Sports as an Opiate


Mort's twin grandchildren, Della and Marcus Maimon, start life early as Phillies fans.

Marx (Karl, not Groucho) observed that religion, with its deep influence on people, is the opiate of the masses. I think that sports has a similar influence. Untold millions of people, including me, invest part of their discretionary time and sense of well-being in the physical performances of people who do things we can only admire and envy. These athletes display strength, resilience, agility, and courage we know we couldn’t possibly duplicate. And when these efforts result in victory, we feel warm and satisfied. We feel like winners, so the world seems more agreeable. Conversely, we squirm and fidget in our easy chairs when our surrogates fail to deliver on our hopes and expectations. Then, we can be colorfully vocal about what dissatisfies us, like lack of effort or clumsiness or lousy play calling.
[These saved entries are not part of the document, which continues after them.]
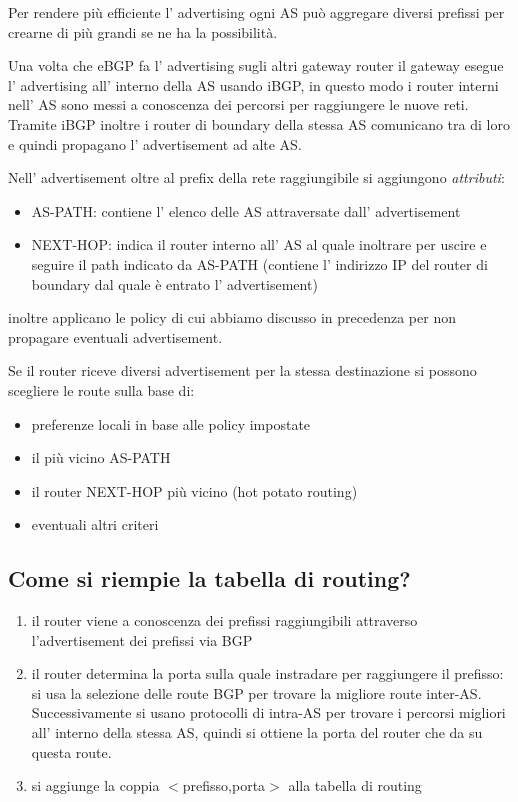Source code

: Per rendere più efficiente l' advertising ogni AS può aggregare diversi prefissi per crearne di più grandi se ne ha la possibilità.

Una volta che eBGP fa l' advertising sugli altri gateway router il gateway esegue l' advertising all' interno della AS usando iBGP, in questo modo i router interni nell' AS sono messi a conoscenza dei percorsi per raggiungere le nuove reti.
Tramite iBGP inoltre i router di boundary della stessa AS comunicano tra di loro e quindi propagano l' advertisement ad alte AS.

Nell' advertisement oltre al prefix della rete raggiungibile si aggiungono \emph{attributi}:
\begin{itemize}
    \item AS-PATH: contiene l' elenco delle AS attraversate dall' advertisement
    \item NEXT-HOP: indica il router interno all' AS al quale inoltrare per uscire e seguire il path indicato da AS-PATH (contiene l' indirizzo IP del router di boundary dal quale è entrato l' advertisement)
\end{itemize}
inoltre applicano le policy di cui abbiamo discusso in precedenza per non propagare eventuali advertisement.

Se il router riceve diversi advertisement per la stessa destinazione si possono scegliere le route sulla base di:
\begin{itemize}
    \item preferenze locali in base alle policy impostate
    \item il più vicino AS-PATH
    \item il router NEXT-HOP più vicino (hot potato routing)
    \item eventuali altri criteri
\end{itemize}

\subsection{Come si riempie la tabella di routing?}
\begin{enumerate}
    \item il router viene a conoscenza dei prefissi raggiungibili attraverso l'advertisement dei prefissi via BGP
    \item il router determina la porta sulla quale instradare per raggiungere il prefisso: si usa la selezione delle route BGP per trovare la migliore route inter-AS.
    Successivamente si usano protocolli di intra-AS per trovare i percorsi migliori all' interno della stessa AS, quindi si ottiene la porta del router che da su questa route.
    \item si aggiunge la coppia $<$prefisso,porta$>$ alla tabella di routing
\end{enumerate}

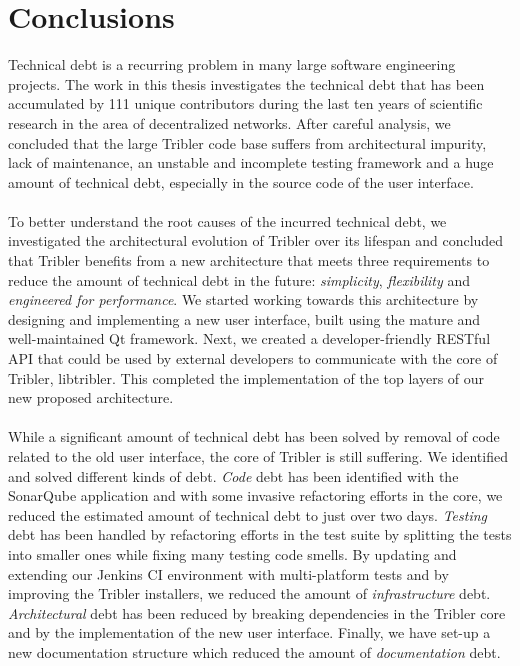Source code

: \chapter{Conclusions}
\label{chapter:conclusions}

Technical debt is a recurring problem in many large software engineering projects. The work in this thesis investigates the technical debt that has been accumulated by 111 unique contributors during the last ten years of scientific research in the area of decentralized networks. After careful analysis, we concluded that the large Tribler code base suffers from architectural impurity, lack of maintenance, an unstable and incomplete testing framework and a huge amount of technical debt, especially in the source code of the user interface.\\\\
To better understand the root causes of the incurred technical debt, we investigated the architectural evolution of Tribler over its lifespan and concluded that Tribler benefits from a new architecture that meets three requirements to reduce the amount of technical debt in the future: \emph{simplicity}, \emph{flexibility} and \emph{engineered for performance}. We started working towards this architecture by designing and implementing a new user interface, built using the mature and well-maintained Qt framework. Next, we created a developer-friendly RESTful API that could be used by external developers to communicate with the core of Tribler, libtribler. This completed the implementation of the top layers of our new proposed architecture.\\\\
While a significant amount of technical debt has been solved by removal of code related to the old user interface, the core of Tribler is still suffering. We identified and solved different kinds of debt. \emph{Code} debt has been identified with the SonarQube application and with some invasive refactoring efforts in the core, we reduced the estimated amount of technical debt to just over two days. \emph{Testing} debt has been handled by refactoring efforts in the test suite by splitting the tests into smaller ones while fixing many testing code smells. By updating and extending our Jenkins CI environment with multi-platform tests and by improving the Tribler installers, we reduced the amount of \emph{infrastructure} debt. \emph{Architectural} debt has been reduced by breaking dependencies in the Tribler core and by the implementation of the new user interface. Finally, we have set-up a new documentation structure which reduced the amount of \emph{documentation} debt.\\\\
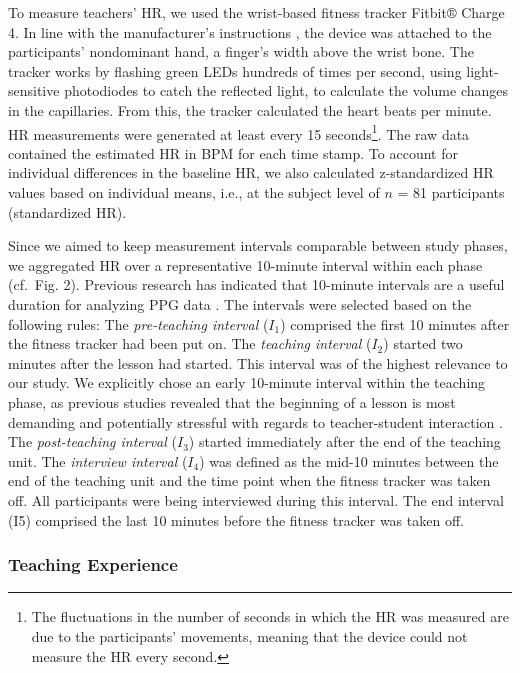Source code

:\documentclass[preprint, 3p,
sort,]{elsarticle} %
\begin{document}
To measure teachers' HR, we used the wrist-based fitness tracker Fitbit®
Charge 4. In line with the manufacturer's instructions \citep{fitbitnd},
the device was attached to the participants' nondominant hand, a
finger's width above the wrist bone. The tracker works by flashing green
LEDs hundreds of times per second, using light-sensitive photodiodes to
catch the reflected light, to calculate the volume changes in the
capillaries. From this, the tracker calculated the heart beats per
minute. HR measurements were generated at least every 15
seconds\footnote{The fluctuations in the number of seconds in which the
  HR was measured are due to the participants' movements, meaning that
  the device could not measure the HR every second.}. The raw data
contained the estimated HR in BPM for each time stamp. To account for
individual differences in the baseline HR, we also calculated
z-standardized HR values based on individual means, i.e., at the subject
level of \(n\) = 81 participants (standardized HR).

Since we aimed to keep measurement intervals comparable between study
phases, we aggregated HR over a representative 10-minute interval within
each phase (cf.~Fig. 2). Previous research has indicated that 10-minute
intervals are a useful duration for analyzing PPG data
\citep{lu2008can}. The intervals were selected based on the following
rules: The \emph{pre-teaching interval} (\(I_1\)) comprised the first 10
minutes after the fitness tracker had been put on. The \emph{teaching
interval} (\(I_2\)) started two minutes after the lesson had started.
This interval was of the highest relevance to our study. We explicitly
chose an early 10-minute interval within the teaching phase, as previous
studies revealed that the beginning of a lesson is most demanding and
potentially stressful with regards to teacher-student interaction
\citep{donker2018, claessens2017positive}. The \emph{post-teaching
interval} (\(I_3\)) started immediately after the end of the teaching
unit. The \emph{interview interval} (\(I_4\)) was defined as the mid-10
minutes between the end of the teaching unit and the time point when the
fitness tracker was taken off. All participants were being interviewed
during this interval. The end interval (I5) comprised the last 10
minutes before the fitness tracker was taken off.

\subsubsection{Teaching Experience}\label{teaching-experience}
\end{document}
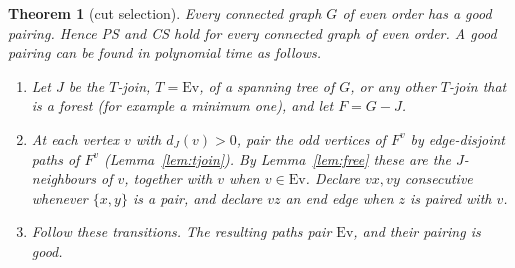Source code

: \documentclass[11pt]{amsart}
\newtheorem{theorem}{Theorem}
\theoremstyle{definition}
\newcommand{\Ev}{\mathrm{Ev}}
\begin{document}
\begin{theorem}[cut selection]\label{thm:ps}
Every connected graph $G$ of even order has a good pairing. Hence PS and CS hold for every connected
graph of even order. A good pairing can be found in polynomial time as follows.
\begin{enumerate}
\item Let $J$ be the $T$-join, $T=\Ev$, of a spanning tree of $G$, or any other $T$-join that is a
forest (for example a minimum one), and let $F=G-J$.
\item At each vertex $v$ with $d_J(v)>0$, pair the odd vertices of $F^v$ by edge-disjoint paths of
$F^v$ (Lemma~\ref{lem:tjoin}). By Lemma~\ref{lem:free} these are the $J$-neighbours of $v$, together
with $v$ when $v\in\Ev$. Declare $vx,vy$ consecutive whenever $\{x,y\}$ is a pair, and declare $vz$
an end edge when $z$ is paired with $v$.
\item Follow these transitions. The resulting paths pair $\Ev$, and their pairing is good.
\end{enumerate}
\end{theorem}
\end{document}
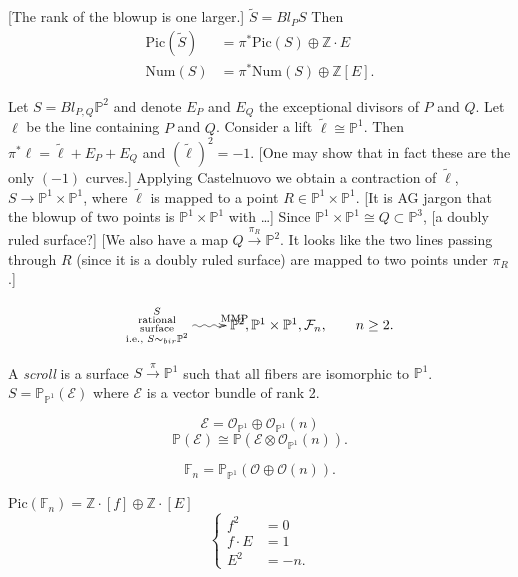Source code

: \begin{remark}
\label{remark-pic-number}
[The rank of the blowup is one larger.]
$\tilde{S}=Bl_PS$ Then
$$
\begin{aligned}
\text{Pic}(\tilde{S})&=\pi^*\text{Pic}(S)
\oplus \mathbb{Z}\cdot E\\
\text{Num}(S)&=\pi^*\text{Num}(S) \oplus
\mathbb{Z}[E].
\end{aligned}
$$
\end{remark}


\begin{example}
\label{example-arrive-at-different-surfaces}
Let $S= Bl_{P,Q}\mathbb{P}^2$ and denote
$E_P$ and $E_Q$ the exceptional divisors of
$P$ and $Q$.
Let $\ell$ be the line containing $P$ and
$Q$.
Consider a lift  $\tilde{\ell} \cong
\mathbb{P}^1$.
Then $\pi^* \ell = \tilde{\ell}+E_P+E_Q$
and $(\tilde{\ell})^2=-1$.
[One may show that in fact these are the only
$(-1)$ curves.]
Applying Castelnuovo we obtain a contraction
of $\tilde{\ell}$,
$S \to \mathbb{P}^1\times \mathbb{P}^1$,
where $\tilde{\ell}$ is mapped to a point
$R \in \mathbb{P}^1 \times\mathbb{P}^1$.
[It is AG jargon that the blowup of two
points is $\mathbb{P}^1\times
\mathbb{P}^1$
with …]
Since $\mathbb{P}^1 \times \mathbb{P}^1 \cong
Q \subset \mathbb{P}^3$,
[a doubly ruled surface?]
[We also have a map $Q \xrightarrow{\pi_R}
\mathbb{P}^2$.
It looks like the two lines passing through
$R$
(since it is a doubly ruled surface)
are mapped to two points under  $\pi_R$.]
\end{example}

$$
\xymatrix{
\substack{S \\
\text{rational}\\\text{surface}\\
\text{i.e., }S \sim_{bir}\mathbb{P}^2}
\ar@{~>}[r]^{\text{MMP}}
&\mathbb{P}^2,\mathbb{P}^1\times
\mathbb{P}^1, \mathcal{F}_n,
\qquad  n\geq 2.
}
$$
\begin{definition}
\label{definition-scroll}
A {\it scroll} is a surface $S
\xrightarrow{\pi}\mathbb{P}^1$
such that all fibers are isomorphic to
$\mathbb{P}^1$.
$S= \mathbb{P}_{\mathbb{P}^1}(\mathcal{E})$
where $\mathcal{E}$ is a vector bundle of
rank 2.

$$
\mathcal{E}=\mathcal{O}_{\mathbb{P}^1}\oplus
\mathcal{O}_{\mathbb{P}^1}(n)
$$
$$
\mathbb{P}(\mathcal{E}) \cong
\mathbb{P}(\mathcal{E} \otimes
\mathcal{O}_{\mathbb{P}^1}(n)).
$$
\end{definition}
$$
\mathbb{F}_n=\mathbb{P}_{\mathbb{P}^1}
(\mathcal{O}
\oplus \mathcal{O}(n)).
$$
\begin{exercise}
\label{exercise-inter-theor-hirze}
$\text{Pic}(\mathbb{F}_n)=\mathbb{Z}\cdot[f]
\oplus \mathbb{Z}\cdot[E]$
$$
\begin{cases}
f^2&=0\\
f\cdot E &= 1\\
E^2&=-n.
\end{cases}
$$

\end{exercise}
Some of us, unfortunately, condemn more often than we praise, a reaction not uncommon to Philadelphia fans. That may be due to a combination of environmental and genetic factors.
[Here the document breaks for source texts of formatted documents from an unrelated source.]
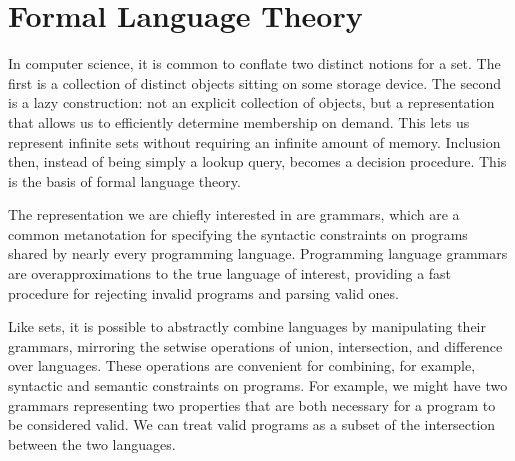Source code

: \chapter{\rm\bfseries Formal Language Theory}
\label{ch:chapter01}

In computer science, it is common to conflate two distinct notions for a set. The first is a collection of distinct objects sitting on some storage device. The second is a lazy construction: not an explicit collection of objects, but a representation that allows us to efficiently determine membership on demand. This lets us represent infinite sets without requiring an infinite amount of memory. Inclusion then, instead of being simply a lookup query, becomes a decision procedure. This is the basis of formal language theory.

The representation we are chiefly interested in are grammars, which are a common metanotation for specifying the syntactic constraints on programs shared by nearly every programming language. Programming language grammars are overapproximations to the true language of interest, providing a fast procedure for rejecting invalid programs and parsing valid ones.

Like sets, it is possible to abstractly combine languages by manipulating their grammars, mirroring the setwise operations of union, intersection, and difference over languages. These operations are convenient for combining, for example, syntactic and semantic constraints on programs. For example, we might have two grammars representing two properties that are both necessary for a program to be considered valid. We can treat valid programs as a subset of the intersection between the two languages.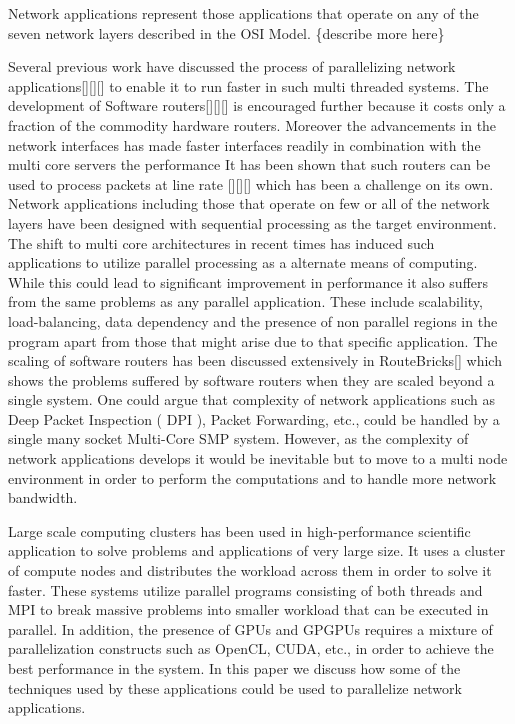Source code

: \documentclass[prodmode,acmtaco]{acmsmall}
\begin{document}
Network applications represent those applications that operate on any of the seven network layers described in the OSI Model. \{describe more here\}

Several previous work have discussed the process of parallelizing network applications[][][] to enable it to run faster in such multi threaded systems. The development of Software routers[][][] is encouraged further because it costs only a fraction of the commodity hardware routers. Moreover the advancements in the network interfaces has made faster interfaces readily in combination with the multi core servers the performance  It has been shown that such routers can be used to process packets at line rate [][][] which has been a challenge on its own. Network applications including those that operate on few or all of the network layers have been designed with sequential processing as the target environment. The shift to multi core architectures in recent times has induced such applications to utilize parallel processing as a alternate means of computing. While this could lead to significant improvement in performance it also suffers from the same problems as any parallel application. These include scalability, load-balancing, data dependency and the presence of non parallel regions in the program apart from those that might arise due to that specific application. The scaling of software routers has been discussed extensively in RouteBricks[] which shows the problems suffered by software routers when they are scaled beyond a single system. One could argue that complexity of network applications such as Deep Packet Inspection ( DPI ), Packet Forwarding, etc., could be handled by a single many socket Multi-Core SMP system. However, as the complexity of network applications develops it would be inevitable but to move to a multi node environment in order to perform the computations and to handle more network bandwidth.

Large scale computing clusters has been used in high-performance scientific application to solve problems and applications of very large size. It uses a cluster of compute nodes and distributes the workload across them in order to solve it faster. These systems utilize parallel programs consisting of both threads and MPI to break massive problems into smaller workload that can be executed in parallel. In addition, the presence of GPUs and GPGPUs requires a mixture of parallelization constructs such as OpenCL, CUDA, etc., in order to achieve the best performance in the system. In this paper we discuss how some of the techniques used by these applications could be used to parallelize network applications.
\end{document}
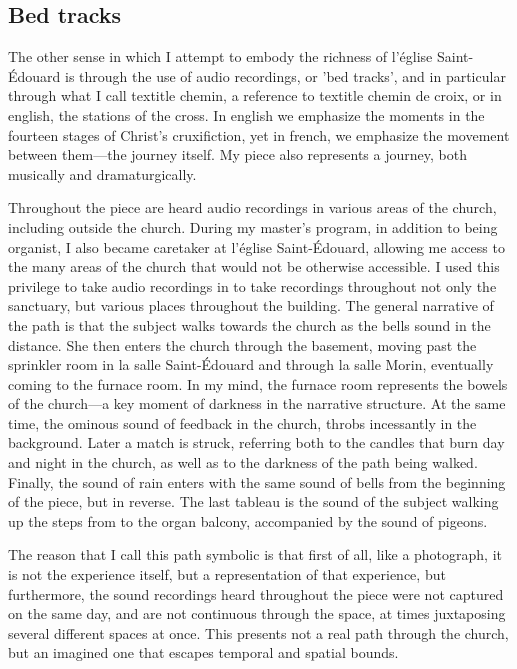 \documentclass[12pt,twoside,maitrise]{dms_ks}
\theoremstyle{definition}
\begin{document}
\subsection{Bed tracks}

The other sense in which I attempt to embody the richness of l'église Saint-Édouard is through the use of audio recordings, or 'bed tracks', and in particular through what I call textit{le chemin}, a reference to textit{le chemin de croix}, or in english, the stations of the cross. 
In english we emphasize the moments in the fourteen stages of Christ's cruxifiction, yet in french, we emphasize the movement between them---the journey itself. 
My piece also represents a journey, both musically and dramaturgically. 

Throughout the piece are heard audio recordings in various areas of the church, including outside the church. 
During my master's program, in addition to being organist, I also became caretaker at l'église Saint-Édouard, allowing me access to the many areas of the church that would not be otherwise accessible. 
I used this privilege to take audio recordings in to take recordings throughout not only the sanctuary, but various places throughout the building. 
The general narrative of the path is that the subject walks towards the church as the bells sound in the distance. 
She then enters the church through the basement, moving past the sprinkler room in la salle Saint-Édouard and through la salle Morin, eventually coming to the furnace room. 
In my mind, the furnace room represents the bowels of the church---a key moment of darkness in the narrative structure. 
At the same time, the ominous sound of feedback in the church, throbs incessantly in the background. 
Later a match is struck, referring both to the candles that burn day and night in the church, as well as to the darkness of the path being walked. 
Finally, the sound of rain enters with the same sound of bells from the beginning of the piece, but in reverse. 
The last tableau is the sound of the subject walking up the steps from to the organ balcony, accompanied by the sound of pigeons.

The reason that I call this path symbolic is that first of all, like a photograph, it is not the experience itself, but a representation of that experience, but furthermore, the sound recordings heard throughout the piece were not captured on the same day, and are not continuous through the space, at times juxtaposing several different spaces at once. 
This presents not a real path through the church, but an imagined one that escapes temporal and spatial bounds.
\end{document}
Identifying myself as a Philadelphia fan to other sports devotees can be risky. It frequently sparks one of two reactions. My fellow sufferers smile wanly and nod, communicating sympathetic understanding. Words alone can’t describe our plight, so why try? Those whose loyalties lie elsewhere either acknowledge the revelation non-committedly---the wise choice--or laugh humorlessly, coming up with some snarky version of, “Oh, Philadelphia! Isn’t that where they throw snowballs at Santa Claus?” The comment pertains to an incident at an Eagles game decades ago when a few people in the stands, bored and cold at half-time, bombarded the old gent at half time as he circled the field in his sleigh. Making the incident more newsworthy was a photo of the then-mayor, someone always eager to appear to be “one of the boys,” joining the fray.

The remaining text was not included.